# Record set:
- Opening Delimiter -
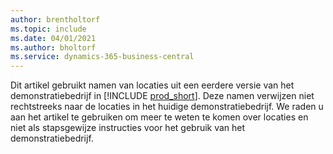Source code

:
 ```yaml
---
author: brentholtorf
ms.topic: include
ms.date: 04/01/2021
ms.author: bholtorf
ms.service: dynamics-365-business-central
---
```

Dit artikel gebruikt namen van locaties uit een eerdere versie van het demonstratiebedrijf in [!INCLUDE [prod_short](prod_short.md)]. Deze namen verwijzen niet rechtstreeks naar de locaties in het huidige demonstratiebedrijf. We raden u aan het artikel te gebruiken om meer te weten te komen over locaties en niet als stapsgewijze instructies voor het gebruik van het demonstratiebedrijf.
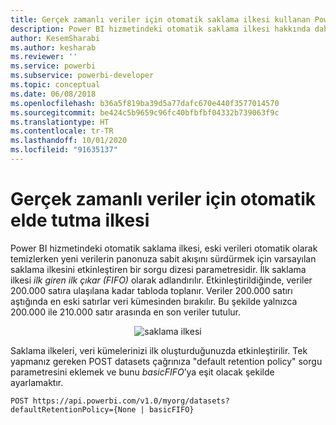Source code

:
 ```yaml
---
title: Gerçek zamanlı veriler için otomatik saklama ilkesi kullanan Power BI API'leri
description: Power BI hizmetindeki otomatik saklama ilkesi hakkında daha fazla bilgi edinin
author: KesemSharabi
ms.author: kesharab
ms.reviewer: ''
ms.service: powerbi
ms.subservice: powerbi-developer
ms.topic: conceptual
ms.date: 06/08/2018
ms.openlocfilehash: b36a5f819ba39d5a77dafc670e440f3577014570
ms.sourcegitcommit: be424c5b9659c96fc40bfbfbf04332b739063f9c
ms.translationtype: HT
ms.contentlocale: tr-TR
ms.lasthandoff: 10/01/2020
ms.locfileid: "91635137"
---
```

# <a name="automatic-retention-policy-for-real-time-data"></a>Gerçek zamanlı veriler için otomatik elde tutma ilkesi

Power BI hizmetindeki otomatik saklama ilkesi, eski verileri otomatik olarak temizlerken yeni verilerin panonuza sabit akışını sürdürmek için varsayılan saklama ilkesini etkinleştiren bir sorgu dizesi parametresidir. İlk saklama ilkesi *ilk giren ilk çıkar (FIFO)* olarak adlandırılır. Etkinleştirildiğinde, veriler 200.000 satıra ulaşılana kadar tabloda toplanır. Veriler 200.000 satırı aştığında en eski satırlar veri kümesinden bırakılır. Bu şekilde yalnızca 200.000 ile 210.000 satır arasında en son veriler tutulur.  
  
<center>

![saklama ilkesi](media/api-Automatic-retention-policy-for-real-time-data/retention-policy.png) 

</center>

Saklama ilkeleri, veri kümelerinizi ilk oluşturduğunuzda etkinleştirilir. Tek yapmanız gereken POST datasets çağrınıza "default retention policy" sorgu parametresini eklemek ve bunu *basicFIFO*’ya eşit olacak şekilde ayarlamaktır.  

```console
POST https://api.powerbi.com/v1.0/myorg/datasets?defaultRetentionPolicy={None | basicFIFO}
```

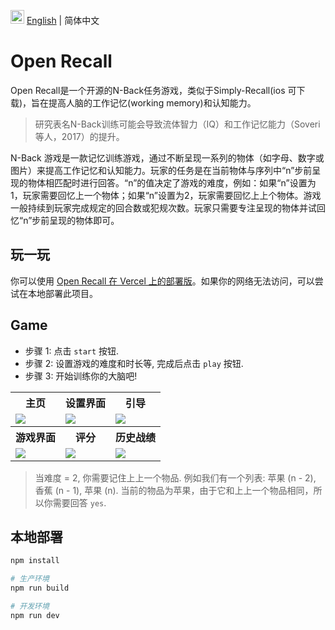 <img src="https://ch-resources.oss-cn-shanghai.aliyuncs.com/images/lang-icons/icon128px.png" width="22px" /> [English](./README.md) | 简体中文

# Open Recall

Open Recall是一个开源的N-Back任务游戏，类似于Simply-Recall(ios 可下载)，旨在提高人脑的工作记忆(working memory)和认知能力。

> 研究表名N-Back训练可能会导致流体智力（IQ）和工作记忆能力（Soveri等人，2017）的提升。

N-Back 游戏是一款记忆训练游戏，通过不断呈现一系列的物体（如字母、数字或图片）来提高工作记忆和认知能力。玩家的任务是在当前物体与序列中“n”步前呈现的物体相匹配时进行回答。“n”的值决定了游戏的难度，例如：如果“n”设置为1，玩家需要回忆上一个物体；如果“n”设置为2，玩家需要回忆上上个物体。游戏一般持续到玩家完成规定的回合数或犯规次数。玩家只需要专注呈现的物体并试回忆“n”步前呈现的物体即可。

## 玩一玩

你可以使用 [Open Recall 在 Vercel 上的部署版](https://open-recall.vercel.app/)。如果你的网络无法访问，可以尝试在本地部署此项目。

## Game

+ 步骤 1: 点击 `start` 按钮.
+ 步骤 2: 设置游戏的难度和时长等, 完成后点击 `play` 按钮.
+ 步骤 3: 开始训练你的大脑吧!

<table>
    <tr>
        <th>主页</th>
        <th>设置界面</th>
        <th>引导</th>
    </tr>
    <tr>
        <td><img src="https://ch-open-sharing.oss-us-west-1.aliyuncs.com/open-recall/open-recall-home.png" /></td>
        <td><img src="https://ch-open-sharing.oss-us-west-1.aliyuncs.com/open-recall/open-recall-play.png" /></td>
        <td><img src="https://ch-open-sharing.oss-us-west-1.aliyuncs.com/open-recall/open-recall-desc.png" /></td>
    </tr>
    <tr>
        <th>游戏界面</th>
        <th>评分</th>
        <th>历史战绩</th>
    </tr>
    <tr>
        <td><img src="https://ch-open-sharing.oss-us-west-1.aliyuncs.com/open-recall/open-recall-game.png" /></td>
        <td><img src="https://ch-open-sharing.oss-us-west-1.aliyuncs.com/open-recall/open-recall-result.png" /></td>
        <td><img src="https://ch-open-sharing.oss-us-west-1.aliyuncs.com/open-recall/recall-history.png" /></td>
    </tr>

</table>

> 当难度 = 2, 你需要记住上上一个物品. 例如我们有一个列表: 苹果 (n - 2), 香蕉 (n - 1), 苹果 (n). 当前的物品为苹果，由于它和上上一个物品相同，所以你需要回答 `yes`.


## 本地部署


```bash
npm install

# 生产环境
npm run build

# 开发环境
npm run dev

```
- Closing Delimiter -
# Task statement:
Copy out precisely those lines which run from the one containing "<th>历史战绩</th>" to the end of the material.

# Task response:
        <th>历史战绩</th>
    </tr>
    <tr>
        <td><img src="https://ch-open-sharing.oss-us-west-1.aliyuncs.com/open-recall/open-recall-game.png" /></td>
        <td><img src="https://ch-open-sharing.oss-us-west-1.aliyuncs.com/open-recall/open-recall-result.png" /></td>
        <td><img src="https://ch-open-sharing.oss-us-west-1.aliyuncs.com/open-recall/recall-history.png" /></td>
    </tr>

</table>

> 当难度 = 2, 你需要记住上上一个物品. 例如我们有一个列表: 苹果 (n - 2), 香蕉 (n - 1), 苹果 (n). 当前的物品为苹果，由于它和上上一个物品相同，所以你需要回答 `yes`.


## 本地部署


```bash
npm install

# 生产环境
npm run build

# 开发环境
npm run dev

```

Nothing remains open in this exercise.